Counting service is a really fundamental service that has a lot of counting needs in business, such as likes, favorites, etc. It requires stable counting, meets long-term planning, and isolates from specific business needs.
Counting elements:
who
counting object id
counting object type
counting increment
create time
A single count is achieved by combining the above elements. Looking at it in the context of business, the counting needs are rough as follows:
Number of views for an article
Number of likes for a comment or answer
Number of purchases for a product
And so on.
enum ContentType {
ContentType_UNKNOW = 0;
ContentType_ARTICLE = 1;
ContentType_QUORA = 2;
ContentType_TOPIC = 3;
ContentType_WINELIST = 4;
ContentType_WINECOMMENT = 5;
ContentType_TIMELINE = 6;
}
enum CountingType {
CountingType_UNKNOW = 0;
CountingType_PRAISE = 1;
CountingType_LIKE = 2;
CountingType_COMMENT = 3;
CountingType_VIEW = 4;
CountingType_READ = 5;
CountingType_FORWORD = 6;
CountingType_SHARE = 7;
CountingType_DOWN = 8;
CountingType_REPORT = 9;
CountingType_BUY = 10;
CountingType_SALE = 11;
CountingType_TSASTE = 12;
CountingType_FAVORITE = 13;
}
In addition to these, there are also other needs, such as obtaining the recent count list, for example, the last 20 people who viewed an article.
Storage Structure
To meet the long-term requirements of the system, the storage structure needs to occupy as little space as possible and be highly efficient. Therefore, I have adopted a three-segment storage structure:
Segment 1: time_stamp & increment & counting_type
Segment 2: content_id & member_id
Segment 3: count
Three numbers constitute one counting operation, with each segment represented by an int64 data type. The theoretical size occupation is:
The theoretical storage size for this structure is such that 10GB of storage can hold up to 45 billion counting records, which is quite impressive.
2^8=256
2^16=65535
2^32=40 Billion
---
ONE:
+---+---------------------+------------------+--------------------+
| |counting_type id(16) | increment id(1) | timestamp(ms)41 |
+---+---------------------+------------------+--------------------+
TWO:
+-----------------------------+
| content_id(32) | creater(32)|
+-----------------------------+
THREE:
+-----------------------------+
| total (32) |
+-----------------------------+
query:
[ONE,TWO,THREE]: content_id00000000 >= content_id00000000 && content_id < (content_id+1)00000000
[[ONE,TWO,THREE],[ONE,TWO,THREE],[ONE,TWO,THREE]]
Data Structure
To add some fun to the code, I have chosen a team from a movie as the name for the data structure and assigned roles based on their character traits.
type (
MetaItem struct {
hOne *HuBayi
sTwo *Shirley
wThree WangKaiXuan
hsw []int64
H int64
S int64
W int64
}
// HuBayi: Team Core - The one in charge of every action: "Captain"
HuBayi struct {
time_stamp int64
increment bool
counting_type int64
}
// Shirley: Attentive and meticulous, responsible for intelligence work - "Spy" (or "Intelligence Officer") - records who the target is.
Shirley struct {
content_id int64
member_id int64
}
// WangKaiXuan: Greedy and responsible for managing assets and recording the total count - "Treasurer".
WangKaiXuan int64
)
About the order of these three segments, there is a small trick that will be revealed in the querying section later.
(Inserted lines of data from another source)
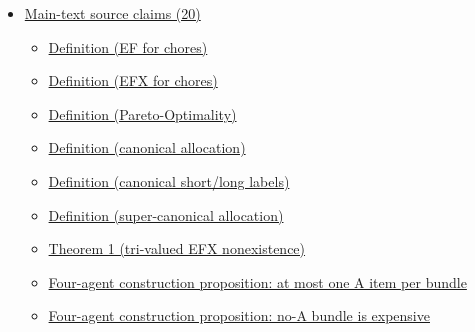 \documentclass[10pt]{article}
\begin{document}
\begin{itemize}[leftmargin=1.2em]
\begin{itemize}[leftmargin=1.2em]
\item \hyperlink{library-prerequisite-b5fb7421a7b0fa8f}{IsCanonicalSmallChoreAllocation}
\item \hyperlink{library-prerequisite-7104bc1ed9b2997f}{EconCSLib.FairDivision.IsLargeChore}
\item \hyperlink{library-prerequisite-4ec5c5b788db5478}{IsOneOrRChoreCost}
\item \hyperlink{library-prerequisite-126791b7110fcec9}{EconCSLib.FairDivision.smallAgentSet}
\item \hyperlink{library-prerequisite-dd10cc5d5fbc610c}{EconCSLib.FairDivision.IsSmallForAtLeastThree}
\item \hyperlink{library-prerequisite-7d30866fb5725e8b}{IsSmallForAtMostOne}
\item \hyperlink{library-prerequisite-ae44c6bc90159d5e}{EconCSLib.FairDivision.IsSmallForExactlyTwo}
\item \hyperlink{library-prerequisite-9936f1893dc14aa4}{IsSuperCanonicalSmallChoreAllocation}
\item \hyperlink{library-prerequisite-62a40b20b9512854}{EconCSLib.FairDivision.IsTriValuedChoreCost}
\end{itemize}
\item \hyperlink{source-section-0c7af8265958a9ea}{Main-text source claims (20)}
\begin{itemize}[leftmargin=1.2em]
\item \hyperlink{source-claim-86903902a11cb58c}{Definition (EF for chores)}
\item \hyperlink{source-claim-dc1c37ece7fbf653}{Definition (EFX for chores)}
\item \hyperlink{source-claim-a1cc8eae6630de31}{Definition (Pareto-Optimality)}
\item \hyperlink{source-claim-28f223907b1b4b26}{Definition (canonical allocation)}
\item \hyperlink{source-claim-1250d6810504d818}{Definition (canonical short/long labels)}
\item \hyperlink{source-claim-b7fd18b85f877d97}{Definition (super-canonical allocation)}
\item \hyperlink{source-claim-707062c38758c055}{Theorem 1 (tri-valued EFX nonexistence)}
\item \hyperlink{source-claim-2321d8010acce683}{Four-agent construction proposition: at most one A item per bundle}
\item \hyperlink{source-claim-120f295a37ffc0ce}{Four-agent construction proposition: no-A bundle is expensive}

\end{itemize}
\end{itemize}
\end{document}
Data Structure Construction:
func NewMetaItem(h *HuBayi, s *Shirley, w WangKaiXuan) *MetaItem {
meta := &MetaItem{
hOne: h,
sTwo: s,
wThree: w,
}
meta.Setup()
return meta
}
func (this *MetaItem) Setup() {
this.H = this.hOne.Value()
this.S = this.sTwo.Value()
this.W = int64(this.wThree)
}
As an example, let's use the character "Hu Bayi":
/*
+---+---------------------+------------------+--------------------+
|0 |counting_type id(16) | increment id(1) | timestamp(ms)41 |
+---+--------------------+-------------------+--------------------+
*/
func (this *HuBayi) Value() int64 {
var incrementInt int64
if this.increment {
incrementInt = 1
} else {
incrementInt = 0
}
return this.counting_type<<CountingTypeShift |
incrementInt<<IncrmentShift |
(this.time_stamp - twepoch)
}
func (this *HuBayi) Parse(value int64) (int64, int64, int64) {
time_stamp := (value & MaxTimestamp) + twepoch
increment := (value >> IncrmentShift) & MaxIncrment
counting_type := (value >> CountingTypeShift) & MaxCountingType
return counting_type, increment, time_stamp
}
Scalability
16 bits are reserved for counting_type, which completely satisfies any future expansion requirements.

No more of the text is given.